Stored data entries
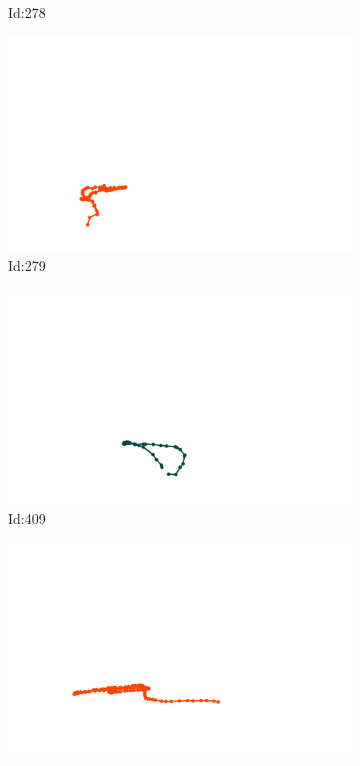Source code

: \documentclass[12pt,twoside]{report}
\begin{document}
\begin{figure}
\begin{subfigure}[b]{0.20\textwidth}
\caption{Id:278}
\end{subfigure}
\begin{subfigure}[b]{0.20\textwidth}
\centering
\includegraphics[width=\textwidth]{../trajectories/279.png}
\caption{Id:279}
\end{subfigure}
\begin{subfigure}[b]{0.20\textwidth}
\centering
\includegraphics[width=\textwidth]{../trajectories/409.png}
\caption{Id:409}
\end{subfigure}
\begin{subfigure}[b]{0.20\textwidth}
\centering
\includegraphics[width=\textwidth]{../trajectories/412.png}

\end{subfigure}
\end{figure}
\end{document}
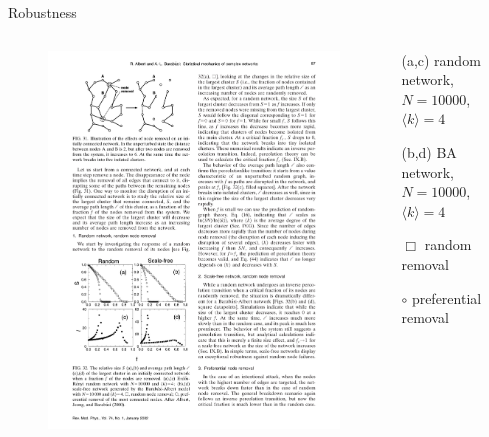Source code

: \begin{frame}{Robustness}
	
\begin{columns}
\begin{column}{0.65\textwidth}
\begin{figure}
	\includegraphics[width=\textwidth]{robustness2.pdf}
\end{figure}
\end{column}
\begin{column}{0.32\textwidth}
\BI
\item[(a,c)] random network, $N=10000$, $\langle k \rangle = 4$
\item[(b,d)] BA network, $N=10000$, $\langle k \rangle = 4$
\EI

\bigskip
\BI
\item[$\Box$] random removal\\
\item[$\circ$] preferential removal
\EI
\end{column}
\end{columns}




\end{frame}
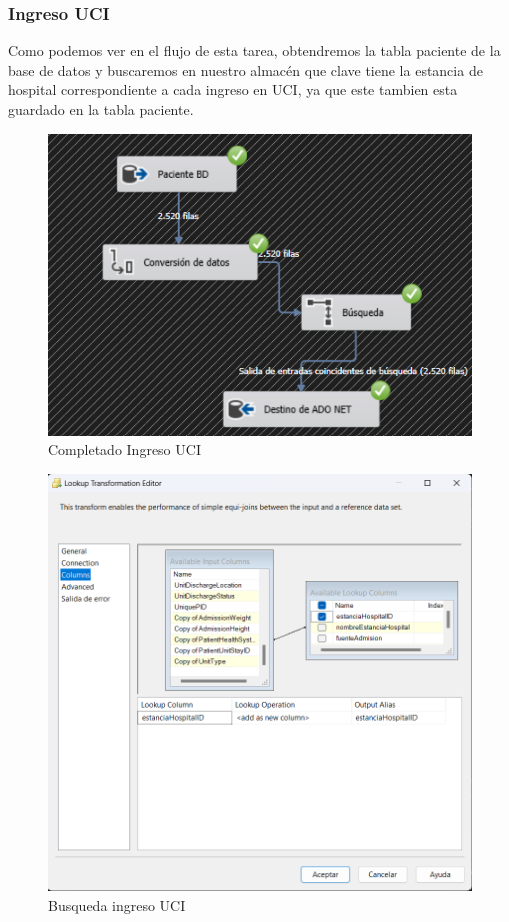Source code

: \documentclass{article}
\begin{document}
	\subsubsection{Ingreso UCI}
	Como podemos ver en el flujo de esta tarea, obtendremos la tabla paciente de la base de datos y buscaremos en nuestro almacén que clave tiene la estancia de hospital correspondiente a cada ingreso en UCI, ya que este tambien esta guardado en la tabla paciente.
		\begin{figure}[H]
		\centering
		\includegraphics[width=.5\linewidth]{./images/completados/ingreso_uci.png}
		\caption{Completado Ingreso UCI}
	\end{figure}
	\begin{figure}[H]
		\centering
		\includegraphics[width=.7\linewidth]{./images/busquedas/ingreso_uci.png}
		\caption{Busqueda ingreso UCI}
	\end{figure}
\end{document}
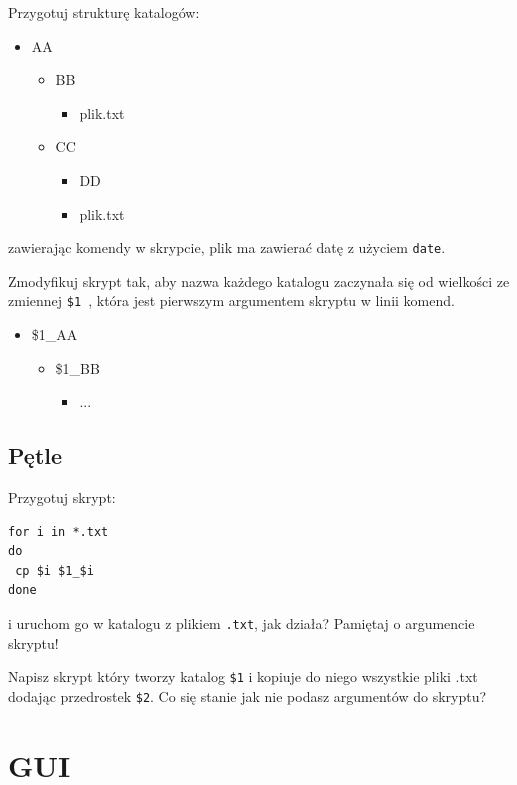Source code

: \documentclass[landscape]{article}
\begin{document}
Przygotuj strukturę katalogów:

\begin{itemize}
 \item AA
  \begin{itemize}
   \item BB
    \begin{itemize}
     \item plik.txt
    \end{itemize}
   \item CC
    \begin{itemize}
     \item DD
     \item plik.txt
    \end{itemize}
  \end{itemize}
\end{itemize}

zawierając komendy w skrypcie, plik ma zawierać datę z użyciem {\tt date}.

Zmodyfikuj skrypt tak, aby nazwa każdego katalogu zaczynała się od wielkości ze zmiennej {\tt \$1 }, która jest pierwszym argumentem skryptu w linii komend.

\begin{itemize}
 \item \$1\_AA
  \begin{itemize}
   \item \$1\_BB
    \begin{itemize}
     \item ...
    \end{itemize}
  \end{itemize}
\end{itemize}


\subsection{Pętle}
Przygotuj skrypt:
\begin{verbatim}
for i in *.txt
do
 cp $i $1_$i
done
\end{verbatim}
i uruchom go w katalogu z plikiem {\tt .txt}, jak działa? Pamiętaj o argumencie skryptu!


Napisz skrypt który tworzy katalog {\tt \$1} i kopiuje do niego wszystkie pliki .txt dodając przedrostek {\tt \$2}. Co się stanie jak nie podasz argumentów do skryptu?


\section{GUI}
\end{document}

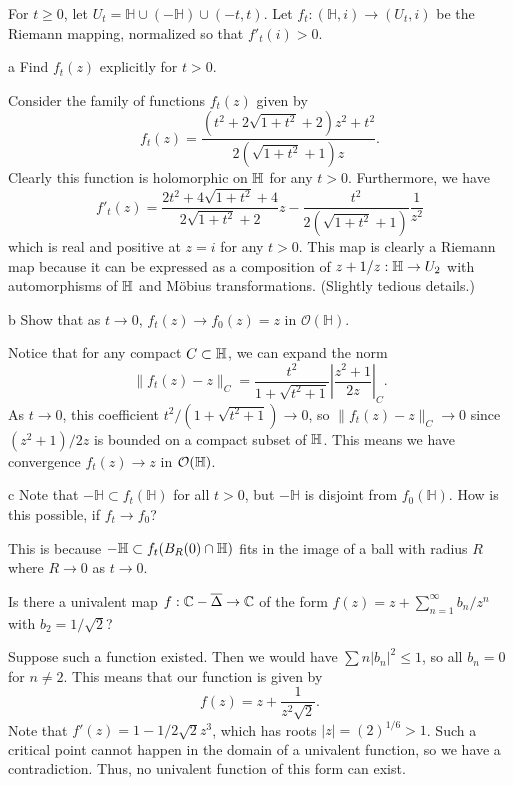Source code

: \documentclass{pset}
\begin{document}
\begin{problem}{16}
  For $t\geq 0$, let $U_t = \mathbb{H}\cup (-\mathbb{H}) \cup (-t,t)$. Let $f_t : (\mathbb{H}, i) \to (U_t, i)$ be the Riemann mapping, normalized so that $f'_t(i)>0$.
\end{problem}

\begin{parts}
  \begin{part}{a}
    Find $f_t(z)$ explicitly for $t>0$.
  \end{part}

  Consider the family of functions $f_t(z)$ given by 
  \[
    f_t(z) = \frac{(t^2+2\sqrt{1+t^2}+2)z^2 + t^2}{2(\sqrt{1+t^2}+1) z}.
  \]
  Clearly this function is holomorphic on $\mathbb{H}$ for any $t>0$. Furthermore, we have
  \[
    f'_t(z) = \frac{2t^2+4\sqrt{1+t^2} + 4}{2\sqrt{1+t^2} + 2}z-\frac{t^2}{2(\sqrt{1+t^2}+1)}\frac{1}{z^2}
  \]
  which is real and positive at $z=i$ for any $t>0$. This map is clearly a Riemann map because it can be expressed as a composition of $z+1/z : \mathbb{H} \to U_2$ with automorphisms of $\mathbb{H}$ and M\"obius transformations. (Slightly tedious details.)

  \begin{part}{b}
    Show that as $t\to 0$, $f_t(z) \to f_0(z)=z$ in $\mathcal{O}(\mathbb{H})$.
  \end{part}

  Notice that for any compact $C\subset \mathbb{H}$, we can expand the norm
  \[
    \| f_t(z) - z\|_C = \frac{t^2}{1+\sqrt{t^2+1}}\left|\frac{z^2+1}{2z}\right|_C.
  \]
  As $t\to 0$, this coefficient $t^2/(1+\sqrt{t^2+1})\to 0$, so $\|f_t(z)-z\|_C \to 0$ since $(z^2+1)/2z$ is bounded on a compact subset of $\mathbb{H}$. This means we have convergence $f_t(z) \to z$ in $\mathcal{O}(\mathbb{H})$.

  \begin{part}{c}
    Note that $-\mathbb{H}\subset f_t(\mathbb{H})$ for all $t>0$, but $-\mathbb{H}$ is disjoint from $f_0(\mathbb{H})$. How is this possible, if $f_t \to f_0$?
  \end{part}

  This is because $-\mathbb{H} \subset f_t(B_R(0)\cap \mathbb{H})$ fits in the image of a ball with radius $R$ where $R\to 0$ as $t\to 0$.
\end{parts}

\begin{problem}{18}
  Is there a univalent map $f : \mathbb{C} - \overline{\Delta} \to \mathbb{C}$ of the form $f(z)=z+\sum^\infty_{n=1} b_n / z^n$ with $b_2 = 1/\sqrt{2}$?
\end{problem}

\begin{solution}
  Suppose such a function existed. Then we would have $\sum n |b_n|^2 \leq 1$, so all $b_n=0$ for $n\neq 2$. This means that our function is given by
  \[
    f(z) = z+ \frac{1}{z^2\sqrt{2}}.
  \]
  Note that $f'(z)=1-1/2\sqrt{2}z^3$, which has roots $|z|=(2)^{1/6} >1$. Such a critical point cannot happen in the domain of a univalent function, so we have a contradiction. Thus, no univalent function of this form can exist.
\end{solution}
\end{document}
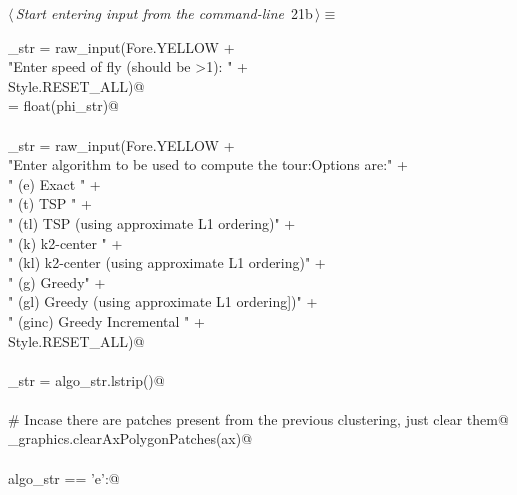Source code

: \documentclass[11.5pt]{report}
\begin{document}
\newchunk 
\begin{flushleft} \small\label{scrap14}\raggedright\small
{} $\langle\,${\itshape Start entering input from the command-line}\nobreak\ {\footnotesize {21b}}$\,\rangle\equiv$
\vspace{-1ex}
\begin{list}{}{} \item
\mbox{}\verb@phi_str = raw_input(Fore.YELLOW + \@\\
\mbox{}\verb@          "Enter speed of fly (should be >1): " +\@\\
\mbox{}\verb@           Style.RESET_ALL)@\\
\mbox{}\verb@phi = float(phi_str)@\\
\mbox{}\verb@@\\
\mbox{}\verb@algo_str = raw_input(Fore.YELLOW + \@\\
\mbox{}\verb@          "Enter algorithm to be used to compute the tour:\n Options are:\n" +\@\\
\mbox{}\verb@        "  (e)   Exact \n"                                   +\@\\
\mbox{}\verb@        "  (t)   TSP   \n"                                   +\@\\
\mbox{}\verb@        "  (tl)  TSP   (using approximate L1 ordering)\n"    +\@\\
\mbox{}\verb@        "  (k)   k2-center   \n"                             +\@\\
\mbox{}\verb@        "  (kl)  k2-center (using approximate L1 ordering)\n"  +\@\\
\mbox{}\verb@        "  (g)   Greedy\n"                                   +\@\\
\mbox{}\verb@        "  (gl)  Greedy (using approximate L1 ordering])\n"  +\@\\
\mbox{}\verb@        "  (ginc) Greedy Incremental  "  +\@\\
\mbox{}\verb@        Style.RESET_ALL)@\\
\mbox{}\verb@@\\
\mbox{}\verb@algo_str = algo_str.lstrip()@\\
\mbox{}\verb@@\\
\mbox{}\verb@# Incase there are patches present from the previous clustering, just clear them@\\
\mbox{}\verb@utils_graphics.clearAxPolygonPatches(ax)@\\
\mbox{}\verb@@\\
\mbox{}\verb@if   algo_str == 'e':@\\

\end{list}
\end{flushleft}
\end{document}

What you will do
Filter on the word "removal": copy each matching line from the entries above.

Reply to the exercise
\item[$\Box$] random removal\\
\item[$\circ$] preferential removal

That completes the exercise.